Raymond R. Berg
Technical Sergeant 5th Class
U. S. Army
WWII US Military
Dates of Service: 12/05/1942 - 02/26/1946
Radio operator and gunner , 93 Cavalry Recon Squadron, 13th Armored Div

He was born in Dalton, Ohio, as the oldest of four children to William and Helen Reese Berg. His father, a carpenter for Martin Construction Company and Republic Steel, built desks and other furniture that he sold for $35 each. Raymond graduated from Dalton High School in 1940, joined the U.S. Army on December 5, 1942, and was sent to Camp Beale near Yuba City, California for basic training. All his training sergeants, he says, had served in the horse cavalry at Fort Riley, Kansas. "They still had their cavalry boots," he recalls.
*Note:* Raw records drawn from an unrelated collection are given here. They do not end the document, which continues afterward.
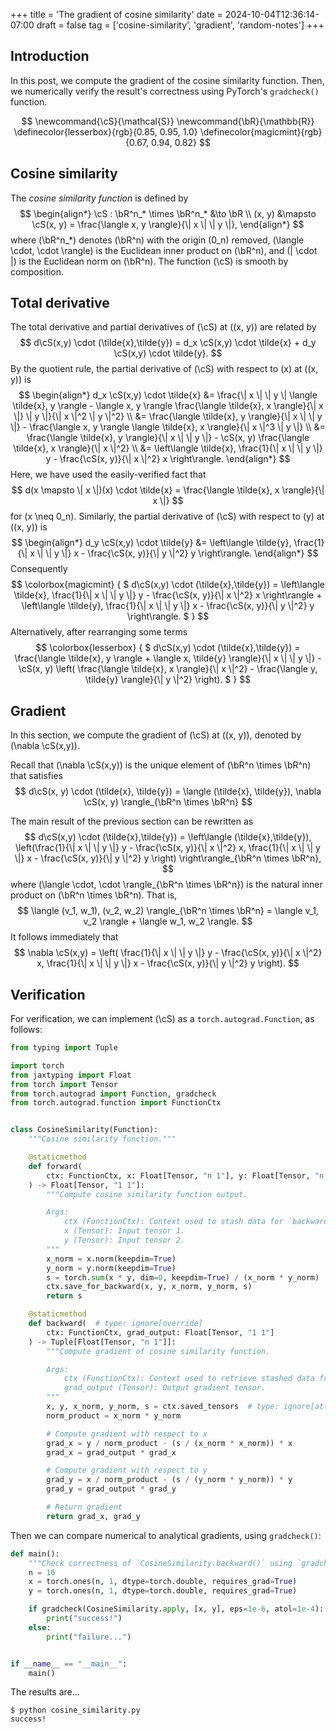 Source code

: +++
title = 'The gradient of cosine similarity'
date = 2024-10-04T12:36:14-07:00
draft = false
tag = ['cosine-similarity', 'gradient', 'random-notes']
+++

## Introduction

In this post, we compute the gradient of the cosine similarity function.
Then, we numerically verify the result's correctness using PyTorch's `gradcheck()`
function.

<!--more-->

$$
    \newcommand{\cS}{\mathcal{S}}
    \newcommand{\bR}{\mathbb{R}}
    \definecolor{lesserbox}{rgb}{0.85, 0.95, 1.0}
    \definecolor{magicmint}{rgb}{0.67, 0.94, 0.82}
$$

## Cosine similarity

The *cosine similarity function* is defined by
$$
\begin{align*}
    \cS : \bR^n_* \times \bR^n_* &\to \bR \\
    (x, y) &\mapsto \cS(x, y) = \frac{\langle x, y \rangle}{\| x \| \| y \|},
\end{align*}
$$
where \(\bR^n_*\) denotes \(\bR^n\) with the origin \(0_n\) removed, \(\langle \cdot, \cdot \rangle\) is the
Euclidean inner product on \(\bR^n\), and \(\| \cdot \|\) is the Euclidean norm
on \(\bR^n\).  The function \(\cS\) is smooth by composition.

## Total derivative

The total derivative and partial derivatives of \(\cS\) at \((x, y)\) are related by
$$
    d\cS(x,y) \cdot (\tilde{x},\tilde{y}) =
    d_x \cS(x,y) \cdot \tilde{x} + d_y \cS(x,y) \cdot \tilde{y}.
$$
By the quotient rule, the partial derivative of \(\cS\) with respect to \(x\) at \((x, y)\) is
$$
\begin{align*}
    d_x \cS(x,y) \cdot \tilde{x}
    &= \frac{\| x \| \| y \| \langle \tilde{x}, y \rangle - \langle x, y \rangle
    \frac{\langle \tilde{x}, x \rangle}{\| x \|} \| y \|}{\| x \|^2 \| y \|^2} \\
    &= \frac{\langle \tilde{x}, y \rangle}{\| x \| \| y \|} -
    \frac{\langle x, y \rangle \langle \tilde{x}, x \rangle}{\| x \|^3 \| y \|} \\
    &= \frac{\langle \tilde{x}, y \rangle}{\| x \| \| y \|} -
    \cS(x, y) \frac{\langle \tilde{x}, x \rangle}{\| x \|^2} \\
    &= \left\langle
        \tilde{x},
        \frac{1}{\| x \| \| y \|} y - \frac{\cS(x, y)}{\| x \|^2} x
    \right\rangle.
\end{align*}
$$
Here, we have used the easily-verified fact that
$$
    d(x \mapsto \| x \|)(x) \cdot \tilde{x} = \frac{\langle \tilde{x}, x \rangle}{\| x \|}
$$
for \(x \neq 0_n\). Similarly, the partial derivative of \(\cS\) with respect to \(y\) at \((x, y)\) is
$$
\begin{align*}
    d_y \cS(x,y) \cdot \tilde{y}
    &= \left\langle
        \tilde{y},
        \frac{1}{\| x \| \| y \|} x - \frac{\cS(x, y)}{\| y \|^2} y
    \right\rangle.
\end{align*}
$$
Consequently
$$
\colorbox{magicmint}
{
$
    d\cS(x,y) \cdot (\tilde{x},\tilde{y}) =
    \left\langle
        \tilde{x},
        \frac{1}{\| x \| \| y \|} y - \frac{\cS(x, y)}{\| x \|^2} x
    \right\rangle
    +
    \left\langle
        \tilde{y},
        \frac{1}{\| x \| \| y \|} x - \frac{\cS(x, y)}{\| y \|^2} y
    \right\rangle.
$
}
$$
Alternatively, after rearranging some terms
$$
\colorbox{lesserbox}
{
$
    d\cS(x,y) \cdot (\tilde{x},\tilde{y}) =
    \frac{\langle \tilde{x}, y \rangle + \langle x, \tilde{y} \rangle}{\| x \| \| y \|} -
    \cS(x, y) \left(
        \frac{\langle \tilde{x}, x \rangle}{\| x \|^2} -
        \frac{\langle y, \tilde{y} \rangle}{\| y \|^2}
    \right).
$
}
$$

## Gradient

In this section, we compute the gradient of \(\cS\) at \((x, y)\), denoted by \(\nabla \cS(x,y)\).

Recall that \(\nabla \cS(x,y)\) is the unique element of \(\bR^n \times \bR^n\) that satisfies
$$
    d\cS(x, y) \cdot (\tilde{x}, \tilde{y}) = \langle (\tilde{x}, \tilde{y}), \nabla \cS(x, y) \rangle_{\bR^n \times \bR^n}
$$

The main result of the previous section can be rewritten as
$$
    d\cS(x,y) \cdot (\tilde{x},\tilde{y}) =
    \left\langle
        (\tilde{x},\tilde{y}),
        \left(\frac{1}{\| x \| \| y \|} y - \frac{\cS(x, y)}{\| x \|^2} x,
        \frac{1}{\| x \| \| y \|} x - \frac{\cS(x, y)}{\| y \|^2} y
        \right)
    \right\rangle_{\bR^n \times \bR^n},
$$
where \(\langle \cdot, \cdot \rangle_{\bR^n \times \bR^n}\) is the natural inner
product on \(\bR^n \times \bR^n\).  That is,
$$
    \langle (v_1, w_1), (v_2, w_2) \rangle_{\bR^n \times \bR^n} =
    \langle v_1, v_2 \rangle + \langle w_1, w_2 \rangle.
$$
It follows immediately that
$$
    \nabla \cS(x,y) = \left(
        \frac{1}{\| x \| \| y \|} y - \frac{\cS(x, y)}{\| x \|^2} x,
        \frac{1}{\| x \| \| y \|} x - \frac{\cS(x, y)}{\| y \|^2} y
    \right).
$$

## Verification

For verification, we can implement \(\cS\) as a `torch.autograd.Function`, as follows:

```python
from typing import Tuple

import torch
from jaxtyping import Float
from torch import Tensor
from torch.autograd import Function, gradcheck
from torch.autograd.function import FunctionCtx


class CosineSimilarity(Function):
    """Cosine similarity function."""

    @staticmethod
    def forward(
        ctx: FunctionCtx, x: Float[Tensor, "n 1"], y: Float[Tensor, "n 1"]
    ) -> Float[Tensor, "1 1"]:
        """Compute cosine similarity function output.

        Args:
            ctx (FunctionCtx): Context used to stash data for `backward()`.
            x (Tensor): Input tensor 1.
            y (Tensor): Input tensor 2.
        """
        x_norm = x.norm(keepdim=True)
        y_norm = y.norm(keepdim=True)
        s = torch.sum(x * y, dim=0, keepdim=True) / (x_norm * y_norm)
        ctx.save_for_backward(x, y, x_norm, y_norm, s)
        return s

    @staticmethod
    def backward(  # type: ignore[override]
        ctx: FunctionCtx, grad_output: Float[Tensor, "1 1"]
    ) -> Tuple[Float[Tensor, "n 1"]]:
        """Compute gradient of cosine similarity function.

        Args:
            ctx (FunctionCtx): Context used to retrieve stashed data from `forward()`.
            grad_output (Tensor): Output gradient tensor.
        """
        x, y, x_norm, y_norm, s = ctx.saved_tensors  # type: ignore[attr-defined]
        norm_product = x_norm * y_norm

        # Compute gradient with respect to x
        grad_x = y / norm_product - (s / (x_norm * x_norm)) * x
        grad_x = grad_output * grad_x

        # Compute gradient with respect to y
        grad_y = x / norm_product - (s / (y_norm * y_norm)) * y
        grad_y = grad_output * grad_y

        # Return gradient
        return grad_x, grad_y
```

Then we can compare numerical to analytical gradients, using `gradcheck()`:

```python
def main():
    """Check correctness of `CosineSimilarity.backward()` using `gradcheck()`."""
    n = 16
    x = torch.ones(n, 1, dtype=torch.double, requires_grad=True)
    y = torch.ones(n, 1, dtype=torch.double, requires_grad=True)

    if gradcheck(CosineSimilarity.apply, [x, y], eps=1e-6, atol=1e-4):
        print("success!")
    else:
        print("failure...")


if __name__ == "__main__":
    main()
```

The results are...

```console
$ python cosine_similarity.py
success!
```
Placed in the 93rd Cavalry Reconnaissance Squadron of the 13th Armored Division, he sailed with the unit from Fort Dix, New Jersey. German submarines, however, "kept circling us," he recalls, so his ship returned to New York. They sailed later on the USS America, a former German passenger ship. His squadron of 900 men filled the vessel. The ship arrived at Le Havre, France in the fall of 1944. In the advance on Germany, Raymond rode in an armored car as radio operator and gunner of a 37-millimeter gun and a 30-caliber machine gun. Once, he and another man captured nine German soldiers. He traveled in a "section" consisting of ten men, two jeeps, and an armored car. He had reached Simbach, Germany by VE Day. From Berchtesgaden he brought home a piece of marble from Hitler's mountain hideaway. Back in the States by July of 1945, Raymond was to train in California for the invasion of Japan. The war ended, however, and the division was deactivated at Camp Pendleton. He was transferred to Camp Stoneman near Pittsburg, California, where he spent six months helping to ship troops home. He worked at the train station with troop rosters, seeing that the men and their service records were aboard. Raymond himself was discharged on February 26, 1946. He returned to Dalton to work at Timken Roller Bearing Company. After a year he went to Westinghouse making flow meters. In 1950 he was appointed Dalton's village marshal, and remained with the police department until 1981 when he retired to Louisiana. On May 18, 1981 he married Linda Legg. He has two children, two stepchildren, and four step grandchildren.